In this post, we we breifly discuss about several tools that can be useful while developing and structuring machine learning based projects. Specifically, we will focus on the fundamental tools related to MLOps.
Introduction to MLOps
A machine learning model must be scalable, collaborative and reproducible. The principles, tools and techniques that make models scalable, collaborative and reproducible are known as MLOps. Developing a model using MLOps follows the process of the following:
- Use Case Discovery
- Data Engineering
- Machine Learning Pipeline
- Production Deployment
- Production Monitoring
Cookiecutter
Cookiecutter is a tool for creating projects folder structure automatically using templates. We can create static file and folder structures based on input information.
-
We can install cookiecutter using
pip install cookiecutter
. -
Once it is installed, we can make use of the following command to use a data science template –
cookiecutter https://github.com/khuyentran1401/data-science-template
We will be prompted to enter the information as shown below:
Once these information is give, we can navigate to the project directory and check the files that are created using cookiecutter.
Poetry
Poetry is a ML tool that allows you to manage dependencies and their versions. Many times when we do library installations from pip
with requirements in a new environment, we often face challenges with using the appropriate version of dependencies.
Install poetry curl -sSL https://install.python-poetry.org | python3 -
An alternative to installing libraries with pip
is using Poetry.
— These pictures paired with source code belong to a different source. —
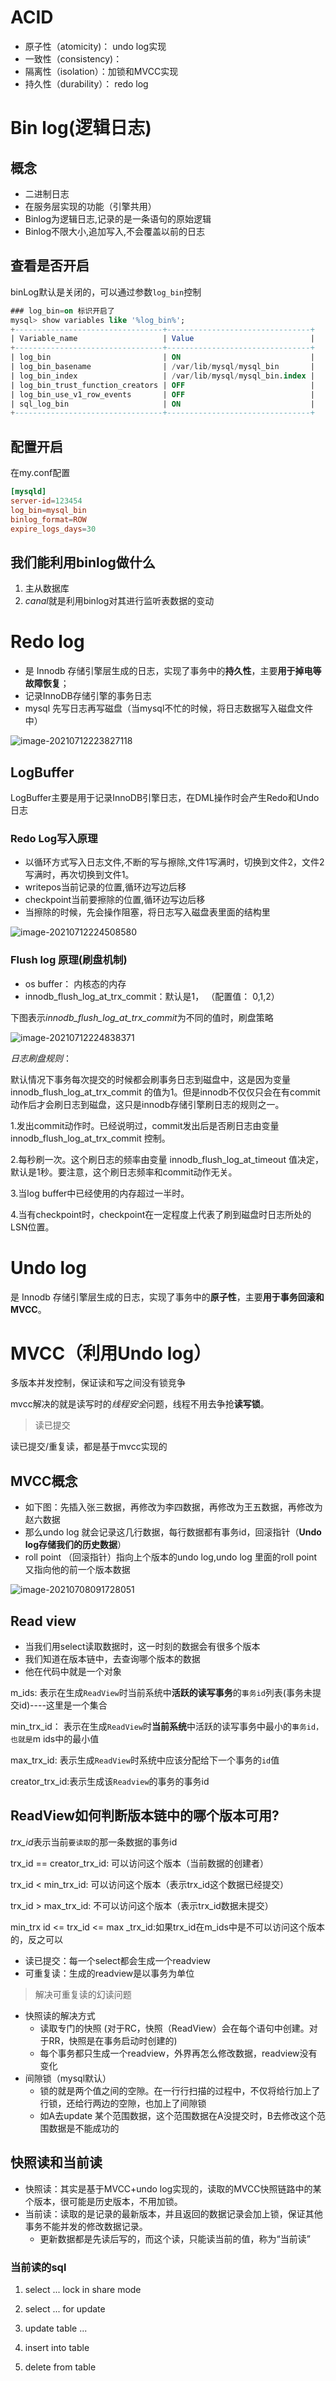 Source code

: #

# ACID

- 原子性（atomicity)： undo log实现
- 一致性（consistency)：
- 隔离性（isolation）：加锁和MVCC实现
- 持久性（durability）： redo log

# Bin log(逻辑日志)

## 概念

- 二进制日志
- 在服务层实现的功能（引擎共用）
- Binlog为逻辑日志,记录的是一条语句的原始逻辑
- Binlog不限大小,追加写入,不会覆盖以前的日志

## 查看是否开启

binLog默认是关闭的，可以通过参数`log_bin`控制

```sql
### log_bin=on 标识开启了
mysql> show variables like '%log_bin%';
+---------------------------------+--------------------------------+
| Variable_name                   | Value                          |
+---------------------------------+--------------------------------+
| log_bin                         | ON                             |
| log_bin_basename                | /var/lib/mysql/mysql_bin       |
| log_bin_index                   | /var/lib/mysql/mysql_bin.index |
| log_bin_trust_function_creators | OFF                            |
| log_bin_use_v1_row_events       | OFF                            |
| sql_log_bin                     | ON                             |
+---------------------------------+--------------------------------+
```

## 配置开启

在my.conf配置

```conf
[mysqld]
server-id=123454
log_bin=mysql_bin
binlog_format=ROW
expire_logs_days=30
```

## 我们能利用binlog做什么

1. 主从数据库
2. *canal*就是利用binlog对其进行监听表数据的变动

# Redo log

- 是 Innodb 存储引擎层生成的日志，实现了事务中的**持久性**，主要**用于掉电等故障恢复**；
- 记录InnoDB存储引擎的事务日志
- mysql 先写日志再写磁盘（当mysql不忙的时候，将日志数据写入磁盘文件中）

![image-20210712223827118](./image/20210712223827.png)

## LogBuffer

LogBuffer主要是用于记录InnoDB引擎日志，在DML操作时会产生Redo和Undo日志



### Redo Log写入原理

- 以循环方式写入日志文件,不断的写与擦除,文件1写满时，切换到文件2，文件2写满时，再次切换到文件1。
- writepos当前记录的位置,循环边写边后移
- checkpoint当前要擦除的位置,循环边写边后移
- 当擦除的时候，先会操作阻塞，将日志写入磁盘表里面的结构里

![image-20210712224508580](./image/20210712224508.png)

### Flush log 原理(刷盘机制)

- os buffer： 内核态的内存
- innodb_flush_log_at_trx_commit：默认是1， （配置值： 0,1,2）

下图表示*innodb_flush_log_at_trx_commit*为不同的值时，刷盘策略

![image-20210712224838371](./image/20210712224838.png)

*日志刷盘规则*：

默认情况下事务每次提交的时候都会刷事务日志到磁盘中，这是因为变量 innodb_flush_log_at_trx_commit 的值为1。但是innodb不仅仅只会在有commit动作后才会刷日志到磁盘，这只是innodb存储引擎刷日志的规则之一。

1.发出commit动作时。已经说明过，commit发出后是否刷日志由变量 innodb_flush_log_at_trx_commit 控制。

2.每秒刷一次。这个刷日志的频率由变量 innodb_flush_log_at_timeout 值决定，默认是1秒。要注意，这个刷日志频率和commit动作无关。

3.当log buffer中已经使用的内存超过一半时。

4.当有checkpoint时，checkpoint在一定程度上代表了刷到磁盘时日志所处的LSN位置。

# Undo log

是 Innodb 存储引擎层生成的日志，实现了事务中的**原子性**，主要**用于事务回滚和 MVCC**。

# MVCC（利用Undo log）

多版本并发控制，保证读和写之间没有锁竞争

mvcc解决的就是读写时的*线程安全*问题，线程不用去争抢**读写锁**。

> 读已提交

读已提交/重复读，都是基于mvcc实现的

## MVCC概念

- 如下图：先插入张三数据，再修改为李四数据，再修改为王五数据，再修改为赵六数据
- 那么undo log 就会记录这几行数据，每行数据都有事务id，回滚指针（**Undo log存储我们的历史数据**）
- roll point （回滚指针）指向上个版本的undo log,undo log 里面的roll point 又指向他的前一个版本数据

![image-20210708091728051](./image/20210708091735.png)

## Read view

- 当我们用select读取数据时，这一时刻的数据会有很多个版本
- 我们知道在版本链中，去查询哪个版本的数据
- 他在代码中就是一个对象

m_ids: 表示在生成`ReadView`时当前系统中**活跃的读写事务**的`事务id`列表(事务未提交id)----这里是一个集合

min_trx_id： 表示在生成`ReadView`时**当前系统**中活跃的读写事务中最小的`事务id，也就是`m ids中的最小值

max_trx_id: 表示生成`ReadView`时系统中应该分配给下一个事务的`id`值

creator_trx_id:表示生成该`Readview`的事务的事务id

## ReadView如何判断版本链中的哪个版本可用?

*trx_id*表示当前`要读取`的那一条数据的事务id

trx_id == creator_trx_id: 可以访问这个版本（当前数据的创建者）

trx_id  < min_trx_id:  可以访问这个版本（表示trx_id这个数据已经提交）

trx_id  > max_trx_id: 不可以访问这个版本（表示trx_id数据未提交）

min_trx id <= trx_id <= max _trx_id:如果trx_id在m_ids中是不可以访问这个版本的，反之可以

- 读已提交：每一个select都会生成一个readview
- 可重复读：生成的readview是以事务为单位

> 解决可重复读的幻读问题

- 快照读的解决方式
  - 读取专门的快照 (对于RC，快照（ReadView）会在每个语句中创建。对于RR，快照是在事务启动时创建的)
  - 每个事务都只生成一个readview，外界再怎么修改数据，readview没有变化
- 间隙锁（mysql默认）
  - 锁的就是两个值之间的空隙。在一行行扫描的过程中，不仅将给行加上了行锁，还给行两边的空隙，也加上了间隙锁
  - 如A去update 某个范围数据，这个范围数据在A没提交时，B去修改这个范围数据是不能成功的

## 快照读和当前读

- 快照读：其实是基于MVCC+undo log实现的，读取的MVCC快照链路中的某个版本，很可能是历史版本，不用加锁。
- 当前读：读取的是记录的最新版本，并且返回的数据记录会加上锁，保证其他事务不能并发的修改数据记录。
  - 更新数据都是先读后写的，而这个读，只能读当前的值，称为“当前读”

### 当前读的sql



1. select ... lock in share mode

2. select ... for update

3. update table ...

4. insert into table

5. delete from table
It allows us to:
- Separate main dependencies and sub dependencies into two separate files (vs requirements.txt)
- Creation of readable dependency files.
- Remove all unused sub-dependencies when removing a library.
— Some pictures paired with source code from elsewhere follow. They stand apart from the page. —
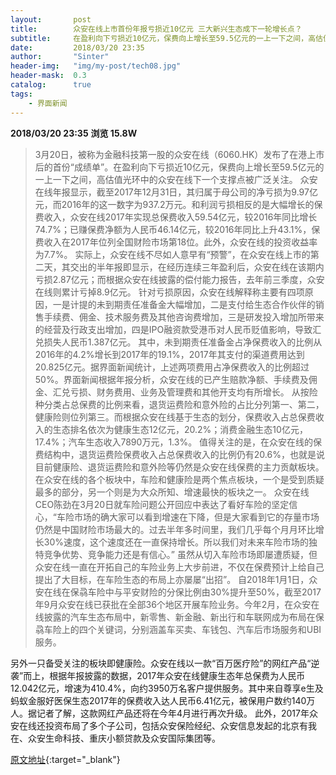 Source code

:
 ```yaml
---
layout:       post
title:        众安在线上市首份年报亏损近10亿元 三大新兴生态成下一轮增长点？
subtitle:     在盈利向下亏损近10亿元，保费向上增长至59.5亿元的一上一下之间，高估值光环中的众安在线下一个支撑点被广泛关注。
date:         2018/03/20 23:35
author:       "Sinter"
header-img:   "img/my-post/tech08.jpg"
header-mask:  0.3
catalog:      true
tags:
    - 界面新闻
---
```


**2018/03/20 23:35**  **浏览 15.8W**

> 3月20日，被称为金融科技第一股的众安在线（6060.HK）发布了在港上市后的首份“成绩单”。在盈利向下亏损近10亿元，保费向上增长至59.5亿元的一上一下之间，高估值光环中的众安在线下一个支撑点被广泛关注。
众安在线年报显示，截至2017年12月31日，其归属于母公司的净亏损为9.97亿元，而2016年的这一数字为937.2万元。和利润亏损相反的是大幅增长的保费收入，众安在线2017年实现总保费收入59.54亿元，较2016年同比增长74.7%；已赚保费净额为人民币46.14亿元，较2016年同比上升43.1%，保费收入在2017年位列全国财险市场第18位。此外，众安在线的投资收益率为7.7%。
实际上，众安在线不尽如人意早有“预警”，在众安在线上市的第二天，其交出的半年报即显示，在经历连续三年盈利后，众安在线在该期内亏损2.87亿元；而根据众安在线披露的偿付能力报告，去年前三季度，众安在线则累计亏掉8.9亿元。
针对亏损原因，众安在线解释称主要有四项原因，一是计提的未到期责任准备金大幅增加，二是支付给生态合作伙伴的销售手续费、佣金、技术服务费及其他咨询费增加，三是研发投入增加所带来的经营及行政支出增加，四是IPO融资款受港币对人民币贬值影响，导致汇兑损失人民币1.387亿元。
其中，未到期责任准备金占净保费收入的比例从2016年的4.2%增长到2017年的19.1%，2017年其支付的渠道费用达到20.825亿元。据界面新闻统计，上述两项费用占净保费收入的比例超过50%。界面新闻根据年报分析，众安在线的已产生赔款净额、手续费及佣金、汇兑亏损、财务费用、业务及管理费和其他开支均有所增长。
从按险种分类占总保费的比例来看，退货运费险和意外险的占比分列第一、第二，健康险则位列第三。而根据众安在线基于生态的划分，保费收入占总保费收入的生态排名依次为健康生态12亿元，20.2%；消费金融生态10亿元，17.4%；汽车生态收入7890万元，1.3%。
值得关注的是，在众安在线的保费结构中，退货运费险保费收入占总保费收入的比例仍有20.6%，也就是说目前健康险、退货运费险和意外险等仍然是众安在线保费的主力贡献板块。
在众安在线的各个板块中，车险和健康险是两个焦点板块，一个是受到质疑最多的部分，另一个则是为大众所知、增速最快的板块之一。
众安在线CEO陈劲在3月20日就车险问题公开回应中表达了看好车险的坚定信心，“车险市场的确大家可以看到增速在下降，但是大家看到它的存量市场仍然是中国财险市场最大的。过去半年多时间里，我们几乎每个月月环比增长30%速度，这个速度还在一直保持增长。所以我们对未来车险市场的独特竞争优势、竞争能力还是有信心。”
虽然从切入车险市场即屡遭质疑，但众安在线一直在开拓自己的车险业务上大步前进，不仅在保费预计上给自己提出了大目标，在车险生态的布局上亦屡屡“出招”。
自2018年1月1日，众安在线在保骉车险中与平安财险的分保比例由30%提升至50%，截至2017年9月众安在线已获批在全部36个地区开展车险业务。今年2月，在众安在线披露的汽车生态布局中，新零售、新金融、新出行和车联网成为布局在保骉车险上的四个关键词，分别涵盖车买卖、车钱包、汽车后市场服务和UBI服务。

另外一只备受关注的板块即健康险。众安在线以一款“百万医疗险”的网红产品“逆袭”而上，根据年报披露的数据，2017年众安在线健康生态年总保费为人民币12.042亿元，增速为410.4%，向约3950万名客户提供服务。其中来自尊享e生及蚂蚁金服好医保生态2017年的保费收入达人民币6.41亿元，被保用户数约140万人。据记者了解，这款网红产品还将在今年4月进行再次升级。
此外，2017年众安在线还投资布局了多个子公司，包括众安保险经纪、众安信息发起的北京有我在、众安生命科技、重庆小额贷款及众安国际集团等。


[原文地址](http://www.jiemian.com/article/2002480.html){:target="_blank"}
- Avoid installing new libraries in conflict with existing libraries.
- Package the project with few lines of code.
All the dependencies of the project are specified in pyproject.toml
.
After installing poetry, we can make use of the following commands:
poetry new <project-name>
– Generate project.poetry install
– Install dependencies.poetry add <library-name>
– To add a new PyPI library.poetry remove <library-name>
– To delete a library.
MakeFile
MakeFile creates short and readable commands for configuration tasks. You can make use MakeFile to automate tasks such as setting up the environment. Assuming that our makefile is the following form:
We execute the functions declared inside the makefile using
make activate
ormake setup
Hydra
Hydra manages configuration files making project management easier. In data science, it is common to execute different configurations and models, so configuration should not be hardcoded and it is not recommended to hard-code configuration values inside the code. With hydra, we can use configuration files in order to avoid hardcoding. For example, if we want to modify the input variables of model because the input datsets has changed. It will take a long time to identify the parts of the code where input variables are specified and modify them. Also, if we want to conduct several tests, it will take a long time to change them manually. For example, lets assume we have the following code:
columns = ['iid', 'id', 'idg', 'wave', 'career']
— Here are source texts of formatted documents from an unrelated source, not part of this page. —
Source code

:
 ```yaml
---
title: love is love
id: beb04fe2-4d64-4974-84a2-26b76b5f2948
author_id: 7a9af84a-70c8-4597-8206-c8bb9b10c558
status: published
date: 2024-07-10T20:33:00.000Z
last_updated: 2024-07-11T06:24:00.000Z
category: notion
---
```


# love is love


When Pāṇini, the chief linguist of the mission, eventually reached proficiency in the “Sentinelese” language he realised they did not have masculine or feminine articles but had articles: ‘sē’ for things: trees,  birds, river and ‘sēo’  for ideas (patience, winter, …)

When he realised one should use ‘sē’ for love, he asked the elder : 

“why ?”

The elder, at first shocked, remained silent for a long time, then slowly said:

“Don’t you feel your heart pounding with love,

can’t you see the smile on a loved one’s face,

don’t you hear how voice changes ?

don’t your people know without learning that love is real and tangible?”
df.drop(columns, axis = 1, inplace = True)
Here, we want to drop some list of columns. Although, its fine to specify this here, but wouldn’t it be better to set the columns in a config file? So, here is a config file that has all the information:
As, we can see, it is much better to modify or remove the list of variables from a configuration (config) file. If variables change, we can modify them directly from this isolated file.
Configuration file
A configuration file contains parameters that define the configuration of the program. It is a good practice to avoid hard coding in python scripts. YAML is a common language for a configuration file.
In order to manage these configuration files, we use hydra, although there are also tools like PyYaml file that can be used for this purpose. Hydra has a lot of benefits such as:
- We can change parameteres from terminal
- It allows us to switch between different configuration groups easily.
- It allows automatic record execution results showing the code and the configuration used.
Here is a configuration file that has different parts.
When we, use hydra information is not within quotes, even if this information is composed of strings. Hydra interprets them as strings.
To use hydra in our projects, we have to use hydra declarator with config_path
argument depending on the hydra version. If we want to use the configuration file inside a function, we must enter config
as an argument.
AutoML
Automated machine learning, also referred to as automated ML or AutoML, is the process of automating the time-consuming, iterative tasks of machine learning model development. It helps in the following steps of developing machine learning models:
- Preprocessing of the data.
- Generating new variables and selecting the most significant ones.
- Training and selecting the best model.
- Adjusting the hyperparameters of the chosen model.
- Making model evaluation easy.
- Helps in model deployment.
PyCaret
It is an open-source, low-code machine learning library. It also offers the auto machine learning library by calling few functions when developing machine learning models from start to finish. This reduces the considerable time and effort at the data scientist’s side.
DVC
DVC stands for Device Version Control. It is used for version control of model training data.
pdoc
pdoc is used for automatically create documentation for our project.